© Jens Schulze

Im Wortlaut - „Meine Meinung“

Mon, 08 Jun 2015 10:46:18 +0000 von . Bischofskanzlei

Fragwürdige Geburt

Eine 65-jährige Frau aus Berlin, bereits Mutter von 13 Kindern und sechsfache Großmutter, hat Vierlinge zur Welt gebracht. Die Bilder gehen um die Welt. Bei mir lösen sie unterschiedliche Gefühle aus. Zuerst ist es die Sorge um die Kinder, deren Zustand kritisch ist. Für sie muss jetzt alles medizinisch Notwendige und Machbare getan werden.

Gleichzeitig empfinde ich tiefes Unverständnis für die Verantwortungslosigkeit dieser Mutter, deren Schwangerschaft ein verheerendes Signal aussendet: Wenn es der eigenen Selbstverwirklichung dient und finanziell möglich ist, wird alles, was medizinisch möglich ist, auch realisiert. Weder bei der Mutter noch bei den Ärzten in der Ukraine, die die künstliche Befruchtung durchgeführt haben, scheint es dabei Zweifel gegeben zu haben.

Der Sozialethiker Peter Dabrock spricht zu Recht von einem „realen Horrormärchen“. Die Schwangerschaft wurde durch medizinisch zweifelhafte Methoden ermöglicht, die in Deutschland verboten sind und verboten bleiben müssen. Hinzu kommt: Dass eine Schwangerschaft mit 65 Jahren nach künstlicher Befruchtung ein hohes Risiko für die Säuglinge ist, wird der Mutter bewusst gewesen sein. Dieses billigend in Kauf zu nehmen, zeugt von Ignoranz oder Verantwortungslosigkeit. Noch fragwürdiger wird der Vorgang durch die gezielte mediale Vermarktung. Fernsehsender, die solche Praktiken kofinanzieren, müssen von der Medienaufsicht kritisch befragt werden. Mit dem Kindeswohl hat das nichts mehr zu tun.

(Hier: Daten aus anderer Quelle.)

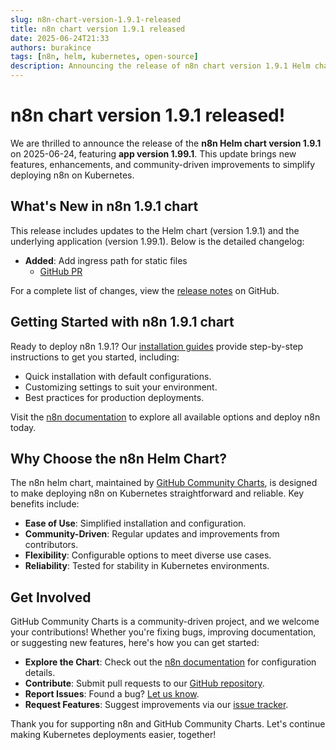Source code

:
 ```yaml
---
slug: n8n-chart-version-1.9.1-released
title: n8n chart version 1.9.1 released
date: 2025-06-24T21:33
authors: burakince
tags: [n8n, helm, kubernetes, open-source]
description: Announcing the release of n8n chart version 1.9.1 Helm chart, featuring app version 1.99.1, with new features and community-driven improvements.
---
```


# n8n chart version 1.9.1 released!

We are thrilled to announce the release of the **n8n Helm chart version 1.9.1** on 2025-06-24, featuring **app version 1.99.1**. This update brings new features, enhancements, and community-driven improvements to simplify deploying n8n on Kubernetes.

## What's New in n8n 1.9.1 chart

This release includes updates to the Helm chart (version 1.9.1) and the underlying application (version 1.99.1). Below is the detailed changelog:

- **Added**: Add ingress path for static files
    - [GitHub PR](https://github.com/community-charts/helm-charts/pull/143)


For a complete list of changes, view the [release notes](https://github.com/community-charts/helm-charts/releases/tag/n8n-1.9.1) on GitHub.

<!-- truncate -->

## Getting Started with n8n 1.9.1 chart

Ready to deploy n8n 1.9.1? Our [installation guides](https://community-charts.github.io/docs/category/n8n) provide step-by-step instructions to get you started, including:

- Quick installation with default configurations.
- Customizing settings to suit your environment.
- Best practices for production deployments.

Visit the [n8n documentation](https://community-charts.github.io/docs/category/n8n) to explore all available options and deploy n8n today.

## Why Choose the n8n Helm Chart?

The n8n helm chart, maintained by [GitHub Community Charts](https://github.com/community-charts/helm-charts), is designed to make deploying n8n on Kubernetes straightforward and reliable. Key benefits include:

- **Ease of Use**: Simplified installation and configuration.
- **Community-Driven**: Regular updates and improvements from contributors.
- **Flexibility**: Configurable options to meet diverse use cases.
- **Reliability**: Tested for stability in Kubernetes environments.

## Get Involved

GitHub Community Charts is a community-driven project, and we welcome your contributions! Whether you're fixing bugs, improving documentation, or suggesting new features, here's how you can get started:

- **Explore the Chart**: Check out the [n8n documentation](https://community-charts.github.io/docs/category/n8n) for configuration details.
- **Contribute**: Submit pull requests to our [GitHub repository](https://github.com/community-charts/helm-charts).
- **Report Issues**: Found a bug? [Let us know](https://github.com/community-charts/helm-charts/issues).
- **Request Features**: Suggest improvements via our [issue tracker](https://github.com/community-charts/helm-charts/issues/new).

Thank you for supporting n8n and GitHub Community Charts. Let's continue making Kubernetes deployments easier, together!
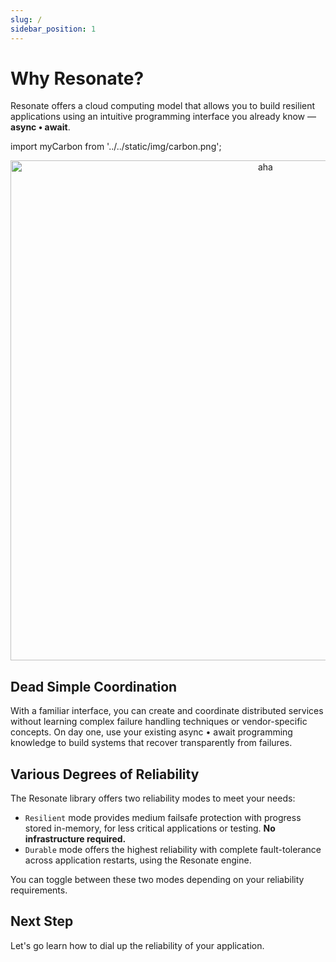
 ```yaml
---
slug: /
sidebar_position: 1
---
```


# Why Resonate?

Resonate offers a cloud computing model that allows you to build resilient applications using an intuitive programming interface you already know — **async • await**.

import myCarbon from '../../static/img/carbon.png';

<center>
<img src={myCarbon} alt="aha" width="800" /> 
</center>

## Dead Simple Coordination

With a familiar interface, you can create and coordinate distributed services without learning complex failure handling techniques or vendor-specific concepts. On day one, use your existing async • await programming knowledge to build systems that recover transparently from failures.

## Various Degrees of Reliability

The Resonate library offers two reliability modes to meet your needs:

- `Resilient` mode provides medium failsafe protection with progress stored in-memory, for less critical applications or testing. **No infrastructure required.**
- `Durable` mode offers the highest reliability with complete fault-tolerance across application restarts, using the Resonate engine.

You can toggle between these two modes depending on your reliability requirements.

## Next Step

Let's go learn how to dial up the reliability of your application.
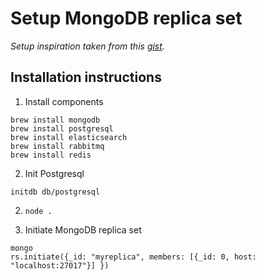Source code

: # Setup MongoDB replica set

*Setup inspiration taken from this [gist](https://gist.github.com/davisford/bb37079900888c44d2bbcb2c52a5d6e8).*

## Installation instructions

1. Install components

```
brew install mongodb
brew install postgresql
brew install elasticsearch
brew install rabbitmq
brew install redis
```

2. Init Postgresql

```
initdb db/postgresql
```

2. `node .`

3. Initiate MongoDB replica set

```
mongo
rs.initiate({_id: "myreplica", members: [{_id: 0, host: "localhost:27017"}] })
```
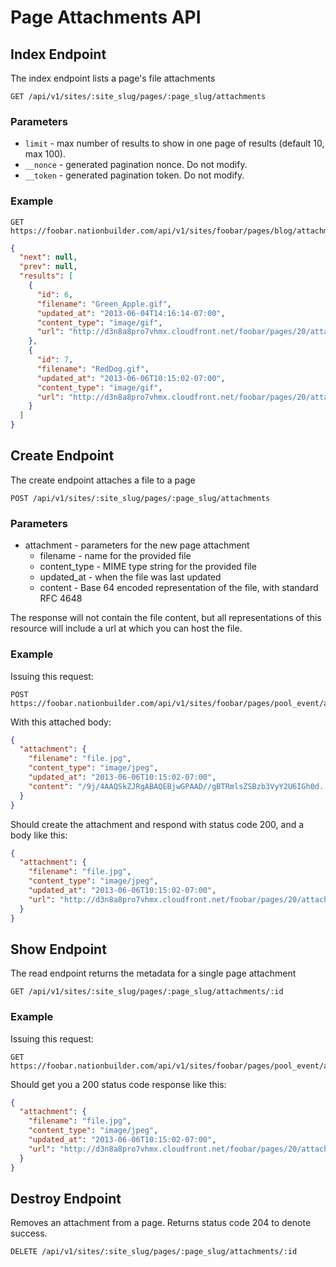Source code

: Page Attachments API
====================

Index Endpoint
--------------
The index endpoint lists a page's file attachments

```
GET /api/v1/sites/:site_slug/pages/:page_slug/attachments
```

### Parameters
* `limit` - max number of results to show in one page of results (default 10, max 100).
* `__nonce` - generated pagination nonce. Do not modify.
* `__token` - generated pagination token. Do not modify.

### Example

```
GET https://foobar.nationbuilder.com/api/v1/sites/foobar/pages/blog/attachments
```

```json
{
  "next": null,
  "prev": null,
  "results": [
    {
      "id": 6,
      "filename": "Green_Apple.gif",
      "updated_at": "2013-06-04T14:16:14-07:00",
      "content_type": "image/gif",
      "url": "http://d3n8a8pro7vhmx.cloudfront.net/foobar/pages/20/attachments/original/1370380574/Green_Apple.gif?1370380574"
    },
    {
      "id": 7,
      "filename": "RedDog.gif",
      "updated_at": "2013-06-06T10:15:02-07:00",
      "content_type": "image/gif",
      "url": "http://d3n8a8pro7vhmx.cloudfront.net/foobar/pages/20/attachments/original/1370538902/RedDog.gif?1370538902"
    }
  ]
}
```

Create Endpoint
---------------
The create endpoint attaches a file to a page

```
POST /api/v1/sites/:site_slug/pages/:page_slug/attachments
```

### Parameters

* attachment - parameters for the new page attachment
    * filename - name for the provided file
    * content_type - MIME type string for the provided file
    * updated_at - when the file was last updated
    * content - Base 64 encoded representation of the file, with standard RFC 4648

The response will not contain the file content, but all representations of this resource will include a url at which you can host the file.

### Example

Issuing this request:

```
POST https://foobar.nationbuilder.com/api/v1/sites/foobar/pages/pool_event/attachments
```

With this attached body:

```json
{
  "attachment": {
    "filename": "file.jpg",
    "content_type": "image/jpeg",
    "updated_at": "2013-06-06T10:15:02-07:00",
    "content": "/9j/4AAQSkZJRgABAQEBjwGPAAD//gBTRmlsZSBzb3VyY2U6IGh0d..."
  }
}
```

Should create the attachment and respond with status code 200, and a body like this:

```json
{
  "attachment": {
    "filename": "file.jpg",
    "content_type": "image/jpeg",
    "updated_at": "2013-06-06T10:15:02-07:00",
    "url": "http://d3n8a8pro7vhmx.cloudfront.net/foobar/pages/20/attachments/original/1370538902/file.jpg?1370538902"
  }
}
```

Show Endpoint
-------------
The read endpoint returns the metadata for a single page attachment

```
GET /api/v1/sites/:site_slug/pages/:page_slug/attachments/:id
```

### Example

Issuing this request:

```
GET https://foobar.nationbuilder.com/api/v1/sites/foobar/pages/pool_event/attachments/:id
```

Should get you a 200 status code response like this:

```json
{
  "attachment": {
    "filename": "file.jpg",
    "content_type": "image/jpeg",
    "updated_at": "2013-06-06T10:15:02-07:00",
    "url": "http://d3n8a8pro7vhmx.cloudfront.net/foobar/pages/20/attachments/original/1370538902/file.jpg?1370538902"
  }
}
```

Destroy Endpoint
----------------
Removes an attachment from a page.  Returns status code 204 to denote success.

```
DELETE /api/v1/sites/:site_slug/pages/:page_slug/attachments/:id
```
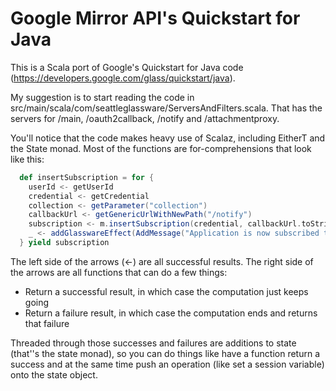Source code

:Google Mirror API's Quickstart for Java
========================

This is a Scala port of Google's Quickstart for Java code (https://developers.google.com/glass/quickstart/java).

My suggestion is to start reading the code in src/main/scala/com/seattleglassware/ServersAndFilters.scala.  That
has the servers for /main, /oauth2callback, /notify and /attachmentproxy.

You'll notice that the code makes heavy use of Scalaz, including EitherT and the State monad.  Most of the functions
are for-comprehensions that look like this:

```scala
  def insertSubscription = for {
    userId <- getUserId
    credential <- getCredential
    collection <- getParameter("collection")
    callbackUrl <- getGenericUrlWithNewPath("/notify")
    subscription <- m.insertSubscription(credential, callbackUrl.toString, userId, collection)
    _ <- addGlasswareEffect(AddMessage("Application is now subscribed to updates."))
  } yield subscription
```

The left side of the arrows (<-) are all successful results.  The right side of the arrows are all functions that can 
do a few things:

* Return a successful result, in which case the computation just keeps going
* Return a failure result, in which case the computation ends and returns that failure

Threaded through those successes and failures are additions to state (that''s the state monad), so you can do things
like have a function return a success and at the same time push an operation (like set a session variable)
onto the state object.
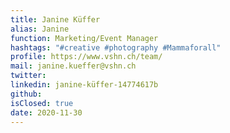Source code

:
 ```yaml
---
title: Janine Küffer
alias: Janine
function: Marketing/Event Manager
hashtags: "#creative #photography #Mammaforall"
profile: https://www.vshn.ch/team/
mail: janine.kueffer@vshn.ch
twitter:
linkedin: janine-küffer-14774617b
github:
isClosed: true
date: 2020-11-30
---
```

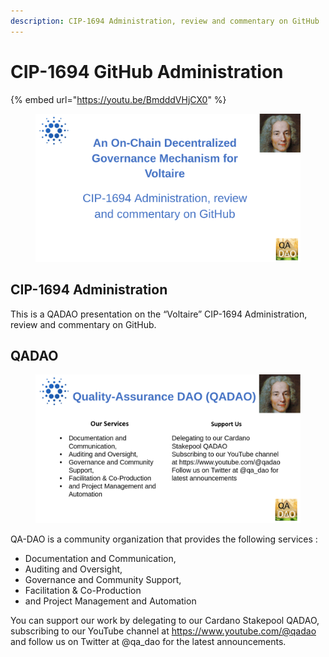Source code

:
 ```yaml
---
description: CIP-1694 Administration, review and commentary on GitHub
---
```


# CIP-1694 GitHub Administration

{% embed url="https://youtu.be/BmdddVHjCX0" %}



<figure><img src="../.gitbook/assets/github.png" alt=""><figcaption></figcaption></figure>



## CIP-1694 Administration

This is a QADAO presentation on the “Voltaire” CIP-1694 Administration, review and commentary on GitHub.

## QADAO

<figure><img src="../.gitbook/assets/GitHub-02.png" alt=""><figcaption></figcaption></figure>

QA-DAO is a community organization that provides the following services :&#x20;

* Documentation and Communication,&#x20;
* Auditing and Oversight,&#x20;
* Governance and Community Support,&#x20;
* Facilitation & Co-Production
* and Project Management and Automation

You can support our work by delegating to our Cardano Stakepool QADAO, subscribing to our YouTube channel at https://www.youtube.com/@qadao and follow us on Twitter at @qa\_dao for the latest announcements.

Doch die Tragweite der Schwangerschaft der Frau aus Berlin reicht noch weiter: Nach intensiven Diskussionen gibt es einen gesetzlichen Rahmen dafür, unter welchen Umständen die Elternschaft aufgrund künstlicher Befruchtung möglich ist. Hier tut die Humangenetik Gutes. Dieser grundlegende gesellschaftliche Konsens wird jetzt in Frage gestellt; ein ganzer Wissenschaftszweig gerät in Verruf. Das Wunder der Geburt eines Kindes wurde zum Spielball fragwürdiger Selbstverwirklichung, finanzieller Vorteile und wissenschaftlicher Grenzenlosigkeit. Wir brauchen eine Debatte über Grenzen, damit in der Freiheit des Einzelnen nicht die Kostbarkeit des Lebens billig verkauft wird.